#### Material shown

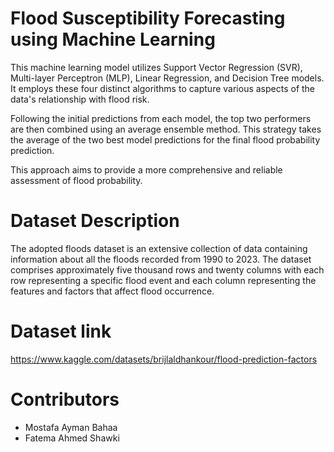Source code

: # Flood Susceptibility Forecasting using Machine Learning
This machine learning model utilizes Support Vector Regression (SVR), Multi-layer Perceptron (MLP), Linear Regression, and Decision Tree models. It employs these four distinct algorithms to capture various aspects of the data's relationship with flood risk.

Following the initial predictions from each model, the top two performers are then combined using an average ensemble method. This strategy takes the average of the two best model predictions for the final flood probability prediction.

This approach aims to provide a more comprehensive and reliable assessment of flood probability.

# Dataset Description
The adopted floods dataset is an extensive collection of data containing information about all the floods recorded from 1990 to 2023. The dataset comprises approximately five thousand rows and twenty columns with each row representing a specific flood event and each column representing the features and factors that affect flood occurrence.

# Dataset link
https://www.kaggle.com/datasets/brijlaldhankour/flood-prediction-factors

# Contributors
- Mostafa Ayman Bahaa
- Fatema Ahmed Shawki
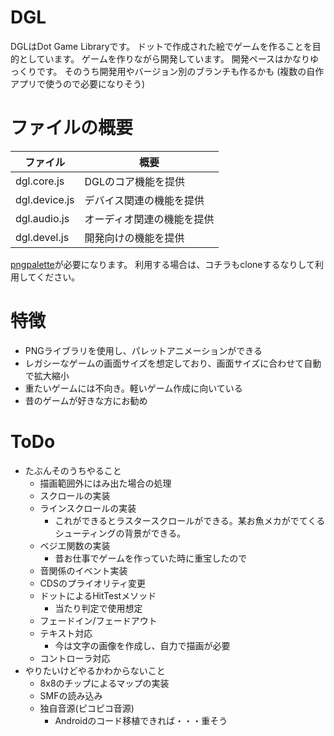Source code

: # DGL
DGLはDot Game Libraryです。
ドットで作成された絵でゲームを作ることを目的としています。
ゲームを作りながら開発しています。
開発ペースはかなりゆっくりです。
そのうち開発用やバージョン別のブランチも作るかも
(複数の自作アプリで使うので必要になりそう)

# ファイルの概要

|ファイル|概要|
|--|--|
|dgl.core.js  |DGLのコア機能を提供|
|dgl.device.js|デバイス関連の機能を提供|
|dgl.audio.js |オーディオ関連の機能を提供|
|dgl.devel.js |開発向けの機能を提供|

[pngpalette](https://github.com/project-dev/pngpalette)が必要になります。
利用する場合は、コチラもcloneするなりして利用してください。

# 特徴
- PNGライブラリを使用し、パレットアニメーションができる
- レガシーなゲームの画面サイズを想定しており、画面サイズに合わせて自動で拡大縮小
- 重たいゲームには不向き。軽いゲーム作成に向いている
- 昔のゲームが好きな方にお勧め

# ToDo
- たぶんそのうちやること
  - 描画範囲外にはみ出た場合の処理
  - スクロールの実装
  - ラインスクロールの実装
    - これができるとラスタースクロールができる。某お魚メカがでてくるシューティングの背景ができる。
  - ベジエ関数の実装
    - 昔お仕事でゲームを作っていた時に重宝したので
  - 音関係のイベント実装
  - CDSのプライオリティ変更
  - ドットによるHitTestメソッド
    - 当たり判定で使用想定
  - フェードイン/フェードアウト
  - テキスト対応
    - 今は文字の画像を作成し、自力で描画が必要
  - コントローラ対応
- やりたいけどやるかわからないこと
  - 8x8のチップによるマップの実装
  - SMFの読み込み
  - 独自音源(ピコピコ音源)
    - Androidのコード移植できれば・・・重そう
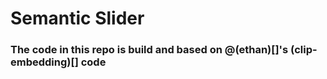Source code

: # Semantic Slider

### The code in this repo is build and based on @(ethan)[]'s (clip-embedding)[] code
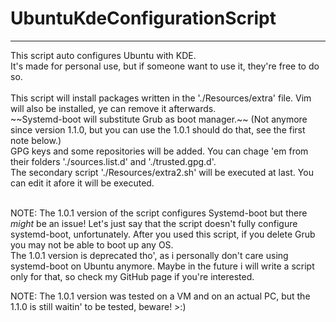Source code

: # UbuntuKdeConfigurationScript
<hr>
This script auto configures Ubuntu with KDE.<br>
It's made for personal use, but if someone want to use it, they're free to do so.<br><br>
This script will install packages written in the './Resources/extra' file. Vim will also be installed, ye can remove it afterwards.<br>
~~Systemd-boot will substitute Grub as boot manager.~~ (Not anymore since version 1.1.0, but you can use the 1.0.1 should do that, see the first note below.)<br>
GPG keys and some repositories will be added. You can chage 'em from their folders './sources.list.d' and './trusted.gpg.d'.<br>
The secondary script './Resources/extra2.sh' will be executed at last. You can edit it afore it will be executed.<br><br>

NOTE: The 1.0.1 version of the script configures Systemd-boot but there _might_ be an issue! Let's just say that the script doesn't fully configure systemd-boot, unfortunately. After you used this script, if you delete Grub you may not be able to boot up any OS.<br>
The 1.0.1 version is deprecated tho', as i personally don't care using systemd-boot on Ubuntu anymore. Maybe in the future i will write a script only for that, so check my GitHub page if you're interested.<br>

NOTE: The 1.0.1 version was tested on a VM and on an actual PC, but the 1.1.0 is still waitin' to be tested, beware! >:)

########
#### Material shown

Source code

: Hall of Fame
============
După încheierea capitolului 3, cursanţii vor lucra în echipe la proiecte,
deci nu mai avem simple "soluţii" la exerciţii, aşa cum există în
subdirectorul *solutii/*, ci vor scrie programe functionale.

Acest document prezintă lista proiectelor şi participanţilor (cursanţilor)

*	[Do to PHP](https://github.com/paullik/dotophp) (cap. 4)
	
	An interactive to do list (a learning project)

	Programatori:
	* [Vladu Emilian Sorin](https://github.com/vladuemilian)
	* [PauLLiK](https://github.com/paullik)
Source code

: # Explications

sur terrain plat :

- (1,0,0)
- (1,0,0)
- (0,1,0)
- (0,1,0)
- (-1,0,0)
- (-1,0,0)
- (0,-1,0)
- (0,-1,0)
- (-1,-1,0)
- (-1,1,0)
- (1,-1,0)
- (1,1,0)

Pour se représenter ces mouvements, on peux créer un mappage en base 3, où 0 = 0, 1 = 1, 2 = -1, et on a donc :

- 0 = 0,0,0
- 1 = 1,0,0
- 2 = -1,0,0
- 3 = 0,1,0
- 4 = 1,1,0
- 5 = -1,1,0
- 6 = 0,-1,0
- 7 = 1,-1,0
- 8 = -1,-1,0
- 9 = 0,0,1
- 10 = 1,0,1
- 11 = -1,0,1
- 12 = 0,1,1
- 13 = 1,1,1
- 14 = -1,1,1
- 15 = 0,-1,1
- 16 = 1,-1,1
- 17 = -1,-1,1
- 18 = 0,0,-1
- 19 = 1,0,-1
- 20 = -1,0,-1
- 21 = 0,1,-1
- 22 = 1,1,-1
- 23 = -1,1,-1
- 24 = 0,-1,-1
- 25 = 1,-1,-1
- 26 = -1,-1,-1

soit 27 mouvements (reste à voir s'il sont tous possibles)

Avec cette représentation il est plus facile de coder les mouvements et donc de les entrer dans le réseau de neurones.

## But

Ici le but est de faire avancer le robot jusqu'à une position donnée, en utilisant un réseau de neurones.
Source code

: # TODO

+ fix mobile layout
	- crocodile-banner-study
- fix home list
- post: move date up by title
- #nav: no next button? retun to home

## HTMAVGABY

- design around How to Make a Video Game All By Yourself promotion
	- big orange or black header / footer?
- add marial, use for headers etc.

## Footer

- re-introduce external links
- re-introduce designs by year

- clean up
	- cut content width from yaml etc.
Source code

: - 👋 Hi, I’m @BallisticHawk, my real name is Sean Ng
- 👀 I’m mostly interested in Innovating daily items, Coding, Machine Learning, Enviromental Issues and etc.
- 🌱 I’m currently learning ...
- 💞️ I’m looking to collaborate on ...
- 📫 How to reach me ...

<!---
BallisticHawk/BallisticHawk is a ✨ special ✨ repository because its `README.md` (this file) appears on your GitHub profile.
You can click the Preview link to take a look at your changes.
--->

########
#### Material shown

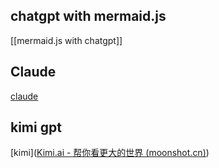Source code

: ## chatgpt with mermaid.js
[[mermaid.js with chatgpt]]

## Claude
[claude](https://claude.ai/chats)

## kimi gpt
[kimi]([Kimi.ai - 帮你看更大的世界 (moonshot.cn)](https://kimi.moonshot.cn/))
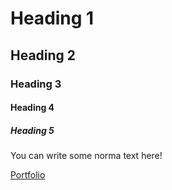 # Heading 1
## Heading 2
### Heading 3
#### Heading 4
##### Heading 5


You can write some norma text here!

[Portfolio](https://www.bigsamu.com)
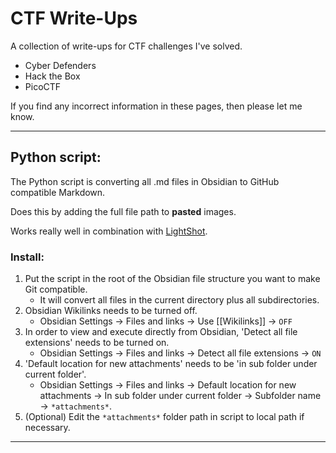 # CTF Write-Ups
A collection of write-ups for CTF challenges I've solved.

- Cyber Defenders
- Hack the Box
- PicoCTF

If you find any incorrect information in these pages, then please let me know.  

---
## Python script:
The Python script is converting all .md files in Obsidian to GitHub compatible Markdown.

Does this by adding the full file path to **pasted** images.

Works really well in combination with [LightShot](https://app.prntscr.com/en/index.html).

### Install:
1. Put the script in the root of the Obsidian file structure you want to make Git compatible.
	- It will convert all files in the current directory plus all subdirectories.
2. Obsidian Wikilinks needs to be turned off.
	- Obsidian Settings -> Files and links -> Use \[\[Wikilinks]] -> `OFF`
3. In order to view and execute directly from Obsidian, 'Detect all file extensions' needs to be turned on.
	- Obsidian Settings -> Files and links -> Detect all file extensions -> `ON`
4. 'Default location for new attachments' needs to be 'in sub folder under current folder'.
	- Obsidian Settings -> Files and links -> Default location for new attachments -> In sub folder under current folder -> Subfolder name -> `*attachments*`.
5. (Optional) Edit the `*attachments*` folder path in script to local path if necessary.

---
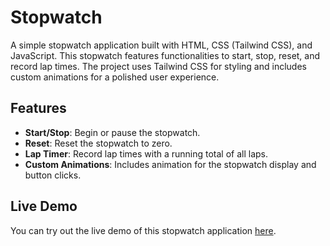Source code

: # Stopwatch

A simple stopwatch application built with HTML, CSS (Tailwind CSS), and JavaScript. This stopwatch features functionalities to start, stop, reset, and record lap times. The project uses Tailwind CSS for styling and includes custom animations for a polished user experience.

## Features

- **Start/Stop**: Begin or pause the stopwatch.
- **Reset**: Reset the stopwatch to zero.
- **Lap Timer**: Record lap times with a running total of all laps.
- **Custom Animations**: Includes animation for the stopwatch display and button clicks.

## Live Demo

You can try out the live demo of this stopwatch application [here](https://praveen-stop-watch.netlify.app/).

########

What is being asked
Using the data above, extract exactly the lines from the one that holds "sur terrain plat" to the one that holds "- 23 = -1,1,-1", both ends included, and no others.

Task output
sur terrain plat :

- (1,0,0)
- (1,0,0)
- (0,1,0)
- (0,1,0)
- (-1,0,0)
- (-1,0,0)
- (0,-1,0)
- (0,-1,0)
- (-1,-1,0)
- (-1,1,0)
- (1,-1,0)
- (1,1,0)

Pour se représenter ces mouvements, on peux créer un mappage en base 3, où 0 = 0, 1 = 1, 2 = -1, et on a donc :

- 0 = 0,0,0
- 1 = 1,0,0
- 2 = -1,0,0
- 3 = 0,1,0
- 4 = 1,1,0
- 5 = -1,1,0
- 6 = 0,-1,0
- 7 = 1,-1,0
- 8 = -1,-1,0
- 9 = 0,0,1
- 10 = 1,0,1
- 11 = -1,0,1
- 12 = 0,1,1
- 13 = 1,1,1
- 14 = -1,1,1
- 15 = 0,-1,1
- 16 = 1,-1,1
- 17 = -1,-1,1
- 18 = 0,0,-1
- 19 = 1,0,-1
- 20 = -1,0,-1
- 21 = 0,1,-1
- 22 = 1,1,-1
- 23 = -1,1,-1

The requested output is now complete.